La famiglia che ha un solo reddito paga una imposizione fiscale maggiore di quella dove lavorano marito e moglie con redditi ciascuno inferiori al minimo imponibile. Questo avviene, per onor di cronaca, non soltanto in Italia ma anche per esempio in Gran Bretagna, in Svezia o paesi più vicini a noi come l’Austria.
In Italia ciò avviene dal 1976 quando, per effetto di una sentenza, la Corte Costituzionale dichiarò illegittimo il cumulo dei redditi tra coniugi, proprio nel momento in cui la riforma di famiglia si fondava invece sulla “unità economica” della stessa. In seguito la Corte italiana cercò di porre rimedio con più sentenze sollecitando il Parlamento a riformare la tassazione con più attenzione alla composizione economica della famiglia, ma senza sortire il benché minimo effetto. Nessuna riforma in tal senso è mai stata avviata anche se da più parti politiche proposte sono state avanzate. Non se ne è fatto niente per la semplice ragione data dal calo di gettito nelle casse erariali che una riforma del genere comporterebbe.

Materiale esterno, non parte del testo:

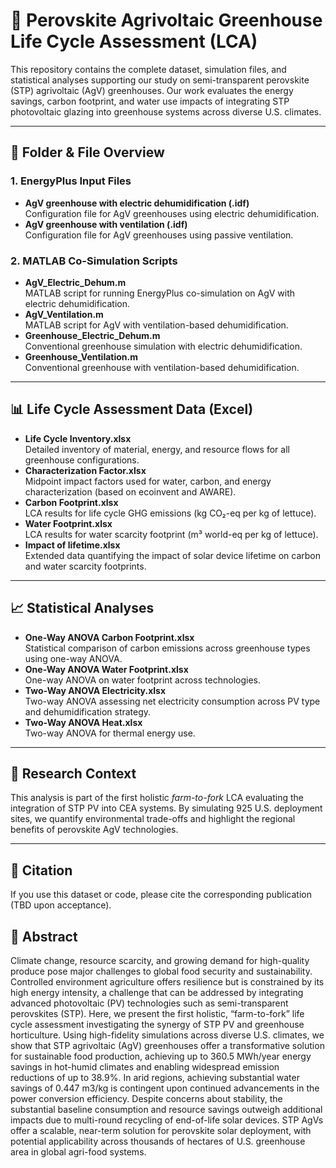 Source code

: # 🌱 Perovskite Agrivoltaic Greenhouse Life Cycle Assessment (LCA)

This repository contains the complete dataset, simulation files, and statistical analyses supporting our study on semi-transparent perovskite (STP) agrivoltaic (AgV) greenhouses. Our work evaluates the energy savings, carbon footprint, and water use impacts of integrating STP photovoltaic glazing into greenhouse systems across diverse U.S. climates.

---

## 🔧 Folder & File Overview

### **1. EnergyPlus Input Files**
- **AgV greenhouse with electric dehumidification (.idf)**  
  Configuration file for AgV greenhouses using electric dehumidification.
- **AgV greenhouse with ventilation (.idf)**  
  Configuration file for AgV greenhouses using passive ventilation.

### **2. MATLAB Co-Simulation Scripts**
- **AgV_Electric_Dehum.m**  
  MATLAB script for running EnergyPlus co-simulation on AgV with electric dehumidification.
- **AgV_Ventilation.m**  
  MATLAB script for AgV with ventilation-based dehumidification.
- **Greenhouse_Electric_Dehum.m**  
  Conventional greenhouse simulation with electric dehumidification.
- **Greenhouse_Ventilation.m**  
  Conventional greenhouse with ventilation-based dehumidification.

---

## 📊 Life Cycle Assessment Data (Excel)

- **Life Cycle Inventory.xlsx**  
  Detailed inventory of material, energy, and resource flows for all greenhouse configurations.
- **Characterization Factor.xlsx**  
  Midpoint impact factors used for water, carbon, and energy characterization (based on ecoinvent and AWARE).
- **Carbon Footprint.xlsx**  
  LCA results for life cycle GHG emissions (kg CO₂-eq per kg of lettuce).
- **Water Footprint.xlsx**  
  LCA results for water scarcity footprint (m³ world-eq per kg of lettuce).
- **Impact of lifetime.xlsx**  
  Extended data quantifying the impact of solar device lifetime on carbon and water scarcity footprints.  

---

## 📈 Statistical Analyses

- **One-Way ANOVA Carbon Footprint.xlsx**  
  Statistical comparison of carbon emissions across greenhouse types using one-way ANOVA.
- **One-Way ANOVA Water Footprint.xlsx**  
  One-way ANOVA on water footprint across technologies.
- **Two-Way ANOVA Electricity.xlsx**  
  Two-way ANOVA assessing net electricity consumption across PV type and dehumidification strategy.
- **Two-Way ANOVA Heat.xlsx**  
  Two-way ANOVA for thermal energy use.

---

## 🔬 Research Context

This analysis is part of the first holistic *farm-to-fork* LCA evaluating the integration of STP PV into CEA systems. By simulating 925 U.S. deployment sites, we quantify environmental trade-offs and highlight the regional benefits of perovskite AgV technologies.

---

## 📎 Citation

If you use this dataset or code, please cite the corresponding publication (TBD upon acceptance).


## 🧾 Abstract

Climate change, resource scarcity, and growing demand for high-quality produce pose major challenges to global food security and sustainability. Controlled environment agriculture offers resilience but is constrained by its high energy intensity, a challenge that can be addressed by integrating advanced photovoltaic (PV) technologies such as semi-transparent perovskites (STP). Here, we present the first holistic, “farm-to-fork” life cycle assessment investigating the synergy of STP PV and greenhouse horticulture. Using high-fidelity simulations across diverse U.S. climates, we show that STP agrivoltaic (AgV) greenhouses offer a transformative solution for sustainable food production, achieving up to 360.5 MWh/year energy savings in hot-humid climates and enabling widespread emission reductions of up to 38.9%. In arid regions, achieving substantial water savings of 0.447 m3/kg is contingent upon continued advancements in the power conversion efficiency. Despite concerns about stability, the substantial baseline consumption and resource savings outweigh additional impacts due to multi-round recycling of end-of-life solar devices. STP AgVs offer a scalable, near-term solution for perovskite solar deployment, with potential applicability across thousands of hectares of U.S. greenhouse area in global agri-food systems.
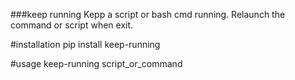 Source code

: ###keep running
Kepp a script or bash cmd running. Relaunch the command or script when exit.

#installation
pip install keep-running

#usage
keep-running script_or_command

La faccenda si riaccende ora anche in Italia (ma non solo) in quanto recentemente la Corte Costituzionale francese ha dichiarato che una legge tributaria che pone una discriminazione tra famiglie, quelle cioè a monoreddito e le altre, è del tutto incostituzionale. La disparità di trattamento, condannata ora in Francia, vale anche per l’Italia che non può stare a guardare. In Francia infatti esiste il “foyer fiscal”, il “nucleo fiscale”, vale a dire l’entità familiare che può risultare: una persona sola (non coniugata, vedova, separata, divorziata), una coppia coniugata (indipendentemente dal tipo di regime matrimoniale), persone legate da un’unione di fatto (patti civili di solidarietà, per esempio, ma anche dello stesso sesso); tutti questi più le persone che sono a loro carico.
Ora, come si diceva poc’anzi, l’Italia non può stare a guardare ed ignorare il “quoziente familiare” in quanto ciò che sembra certo è che, visto il fine della comunità europea di garantire la libera circolazione dei lavoratori, la regola del quoziente non sembra indifferente. L’Italia, insomma, non ha soltanto dettami europei ai quali deve stare attenta ma anche vincoli scritti nella nostra Costituzione: l’art. 3 che sancisce pari dignità a tutti i cittadini che sono uguali di fronte alla legge, anche fiscale, e l’art. 53 che impone a tutti noi di concorrere alle spese pubbliche in ragione della propria capacità contributiva. Ugual misura quindi a parità di redditi familiari.